→ **What this task involves**
Among the lines below, restate word for word only those from the line with "### Data Service" through the line with "- ✅ **Proper Validation**: Token", with both end lines kept.

--- START ---

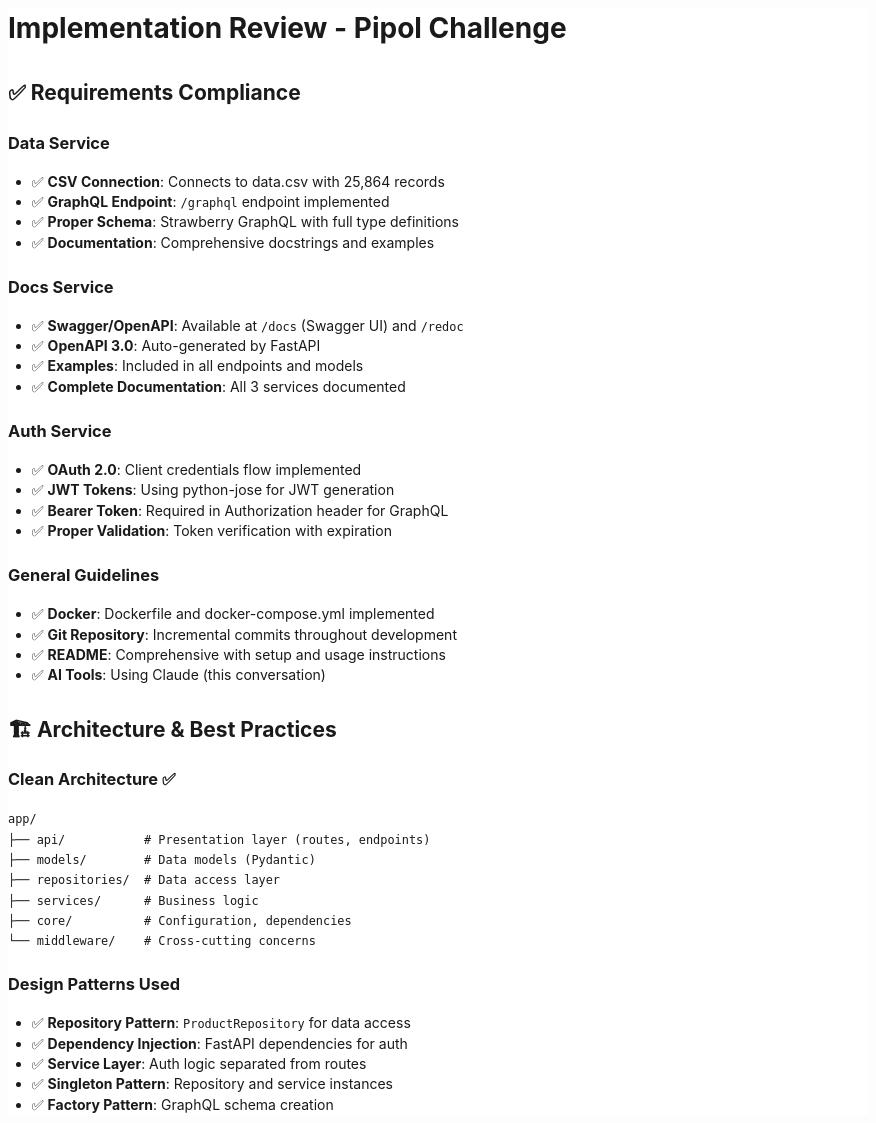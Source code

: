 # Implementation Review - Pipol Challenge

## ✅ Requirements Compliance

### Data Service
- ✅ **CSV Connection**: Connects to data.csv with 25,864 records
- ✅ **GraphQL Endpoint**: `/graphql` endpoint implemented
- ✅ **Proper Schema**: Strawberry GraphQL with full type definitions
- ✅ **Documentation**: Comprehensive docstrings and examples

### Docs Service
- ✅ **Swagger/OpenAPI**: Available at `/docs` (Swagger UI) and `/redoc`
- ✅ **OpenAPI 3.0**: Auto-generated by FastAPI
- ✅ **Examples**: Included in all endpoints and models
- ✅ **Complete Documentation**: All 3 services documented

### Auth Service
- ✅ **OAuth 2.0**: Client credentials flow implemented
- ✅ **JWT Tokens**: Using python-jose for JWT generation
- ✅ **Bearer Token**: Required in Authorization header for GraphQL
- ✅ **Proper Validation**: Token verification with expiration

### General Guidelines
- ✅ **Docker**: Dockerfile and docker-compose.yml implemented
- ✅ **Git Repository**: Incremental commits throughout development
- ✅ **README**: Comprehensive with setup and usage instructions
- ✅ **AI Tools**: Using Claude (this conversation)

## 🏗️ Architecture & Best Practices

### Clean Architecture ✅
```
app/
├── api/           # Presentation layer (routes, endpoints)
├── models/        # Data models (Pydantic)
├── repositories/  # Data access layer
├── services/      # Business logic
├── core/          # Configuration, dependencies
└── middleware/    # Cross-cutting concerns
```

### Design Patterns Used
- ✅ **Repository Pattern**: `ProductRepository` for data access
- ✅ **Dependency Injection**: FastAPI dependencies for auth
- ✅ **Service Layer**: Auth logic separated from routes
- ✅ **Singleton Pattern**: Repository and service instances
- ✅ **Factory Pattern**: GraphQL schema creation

--- END ---
--- START ---

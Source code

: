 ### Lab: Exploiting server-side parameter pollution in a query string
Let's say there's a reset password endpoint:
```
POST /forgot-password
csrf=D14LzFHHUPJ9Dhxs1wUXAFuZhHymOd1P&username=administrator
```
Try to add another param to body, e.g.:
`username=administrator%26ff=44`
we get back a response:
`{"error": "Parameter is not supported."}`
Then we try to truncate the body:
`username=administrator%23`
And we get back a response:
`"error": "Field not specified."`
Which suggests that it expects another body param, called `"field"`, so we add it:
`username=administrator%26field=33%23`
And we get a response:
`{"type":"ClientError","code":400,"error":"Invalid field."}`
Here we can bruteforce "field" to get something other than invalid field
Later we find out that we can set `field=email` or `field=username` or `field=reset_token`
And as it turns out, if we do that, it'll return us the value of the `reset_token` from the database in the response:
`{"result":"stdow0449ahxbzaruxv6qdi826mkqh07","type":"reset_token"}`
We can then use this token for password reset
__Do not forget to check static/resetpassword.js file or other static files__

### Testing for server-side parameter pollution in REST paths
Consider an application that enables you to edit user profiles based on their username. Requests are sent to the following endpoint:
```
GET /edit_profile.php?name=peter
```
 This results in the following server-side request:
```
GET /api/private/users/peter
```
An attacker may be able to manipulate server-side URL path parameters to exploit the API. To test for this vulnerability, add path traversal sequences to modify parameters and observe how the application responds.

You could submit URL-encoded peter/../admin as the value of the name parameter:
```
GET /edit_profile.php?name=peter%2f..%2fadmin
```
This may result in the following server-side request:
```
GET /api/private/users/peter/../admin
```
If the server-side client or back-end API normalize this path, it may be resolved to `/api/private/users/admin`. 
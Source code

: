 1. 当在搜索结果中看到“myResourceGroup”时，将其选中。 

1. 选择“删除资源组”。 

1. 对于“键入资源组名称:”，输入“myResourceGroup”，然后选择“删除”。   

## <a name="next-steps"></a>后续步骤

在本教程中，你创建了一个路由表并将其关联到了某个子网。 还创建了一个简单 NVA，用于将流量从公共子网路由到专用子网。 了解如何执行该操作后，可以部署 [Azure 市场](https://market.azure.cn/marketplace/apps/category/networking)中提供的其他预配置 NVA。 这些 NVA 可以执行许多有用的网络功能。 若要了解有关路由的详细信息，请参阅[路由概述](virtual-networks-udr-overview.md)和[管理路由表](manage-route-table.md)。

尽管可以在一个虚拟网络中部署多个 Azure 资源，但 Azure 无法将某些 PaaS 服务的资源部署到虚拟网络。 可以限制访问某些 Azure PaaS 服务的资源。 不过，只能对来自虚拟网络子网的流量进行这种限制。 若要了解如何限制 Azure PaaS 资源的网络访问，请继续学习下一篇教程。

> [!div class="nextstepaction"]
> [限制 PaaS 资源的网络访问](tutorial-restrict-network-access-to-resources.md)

--- END ---
--- START ---

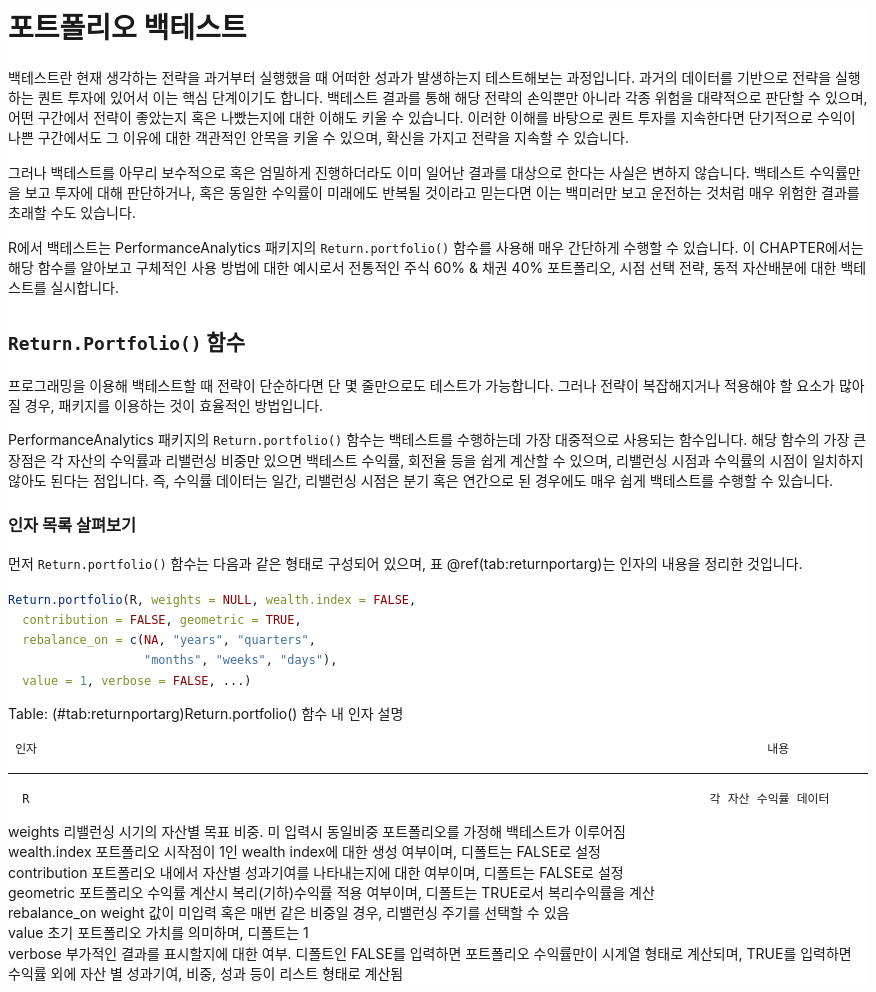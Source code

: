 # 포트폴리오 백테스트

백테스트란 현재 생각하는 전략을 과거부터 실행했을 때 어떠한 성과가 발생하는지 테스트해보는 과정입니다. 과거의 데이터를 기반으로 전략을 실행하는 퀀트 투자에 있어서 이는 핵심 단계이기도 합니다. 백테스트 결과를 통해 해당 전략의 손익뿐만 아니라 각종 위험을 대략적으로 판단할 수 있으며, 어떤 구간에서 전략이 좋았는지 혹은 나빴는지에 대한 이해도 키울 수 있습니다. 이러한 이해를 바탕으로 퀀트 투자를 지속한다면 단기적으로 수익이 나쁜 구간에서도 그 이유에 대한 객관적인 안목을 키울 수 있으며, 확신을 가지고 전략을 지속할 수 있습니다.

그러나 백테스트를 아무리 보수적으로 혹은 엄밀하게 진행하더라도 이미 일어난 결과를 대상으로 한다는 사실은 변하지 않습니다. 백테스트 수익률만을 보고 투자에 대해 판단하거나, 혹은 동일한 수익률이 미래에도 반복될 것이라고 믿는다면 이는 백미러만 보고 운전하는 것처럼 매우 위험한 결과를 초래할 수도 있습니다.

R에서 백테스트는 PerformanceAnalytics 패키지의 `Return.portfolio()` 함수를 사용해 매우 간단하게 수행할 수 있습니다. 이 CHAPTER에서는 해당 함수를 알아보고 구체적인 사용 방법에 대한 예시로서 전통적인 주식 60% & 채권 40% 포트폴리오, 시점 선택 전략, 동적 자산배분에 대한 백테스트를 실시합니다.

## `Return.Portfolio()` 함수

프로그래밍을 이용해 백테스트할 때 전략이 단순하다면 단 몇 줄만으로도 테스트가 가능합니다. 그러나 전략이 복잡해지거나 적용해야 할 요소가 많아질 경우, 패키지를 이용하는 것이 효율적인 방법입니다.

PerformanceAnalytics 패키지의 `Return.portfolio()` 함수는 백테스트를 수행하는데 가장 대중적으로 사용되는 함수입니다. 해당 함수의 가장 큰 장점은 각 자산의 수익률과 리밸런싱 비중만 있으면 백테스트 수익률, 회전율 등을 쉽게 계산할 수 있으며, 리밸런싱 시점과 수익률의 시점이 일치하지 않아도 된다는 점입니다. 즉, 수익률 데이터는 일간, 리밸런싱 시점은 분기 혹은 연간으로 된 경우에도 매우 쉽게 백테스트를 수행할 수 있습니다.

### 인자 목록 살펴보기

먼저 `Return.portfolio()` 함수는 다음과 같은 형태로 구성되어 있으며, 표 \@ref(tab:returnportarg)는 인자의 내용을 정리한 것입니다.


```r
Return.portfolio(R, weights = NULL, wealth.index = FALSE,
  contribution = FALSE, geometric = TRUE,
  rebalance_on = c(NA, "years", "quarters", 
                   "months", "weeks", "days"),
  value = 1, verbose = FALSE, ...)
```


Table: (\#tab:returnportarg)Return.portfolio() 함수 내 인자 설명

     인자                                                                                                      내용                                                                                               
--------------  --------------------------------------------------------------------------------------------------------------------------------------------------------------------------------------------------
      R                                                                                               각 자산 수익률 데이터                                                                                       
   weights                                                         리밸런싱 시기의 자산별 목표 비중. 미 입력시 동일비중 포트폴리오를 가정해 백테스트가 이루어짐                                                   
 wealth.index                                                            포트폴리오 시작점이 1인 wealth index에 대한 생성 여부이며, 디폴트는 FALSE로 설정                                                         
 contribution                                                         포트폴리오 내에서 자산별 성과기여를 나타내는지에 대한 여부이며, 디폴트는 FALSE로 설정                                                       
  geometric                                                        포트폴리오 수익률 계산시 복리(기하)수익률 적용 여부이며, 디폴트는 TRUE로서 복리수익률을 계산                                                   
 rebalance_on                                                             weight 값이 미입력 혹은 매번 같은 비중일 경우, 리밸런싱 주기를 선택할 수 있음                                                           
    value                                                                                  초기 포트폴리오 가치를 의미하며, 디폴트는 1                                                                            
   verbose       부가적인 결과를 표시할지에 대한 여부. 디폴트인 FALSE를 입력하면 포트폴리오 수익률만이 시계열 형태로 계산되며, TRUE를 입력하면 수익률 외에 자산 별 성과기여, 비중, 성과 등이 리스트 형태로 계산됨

--- END ---

→ **Response below**
### Data Service
- ✅ **CSV Connection**: Connects to data.csv with 25,864 records
- ✅ **GraphQL Endpoint**: `/graphql` endpoint implemented
- ✅ **Proper Schema**: Strawberry GraphQL with full type definitions
- ✅ **Documentation**: Comprehensive docstrings and examples

### Docs Service
- ✅ **Swagger/OpenAPI**: Available at `/docs` (Swagger UI) and `/redoc`
- ✅ **OpenAPI 3.0**: Auto-generated by FastAPI
- ✅ **Examples**: Included in all endpoints and models
- ✅ **Complete Documentation**: All 3 services documented

### Auth Service
- ✅ **OAuth 2.0**: Client credentials flow implemented
- ✅ **JWT Tokens**: Using python-jose for JWT generation
- ✅ **Bearer Token**: Required in Authorization header for GraphQL
- ✅ **Proper Validation**: Token verification with expiration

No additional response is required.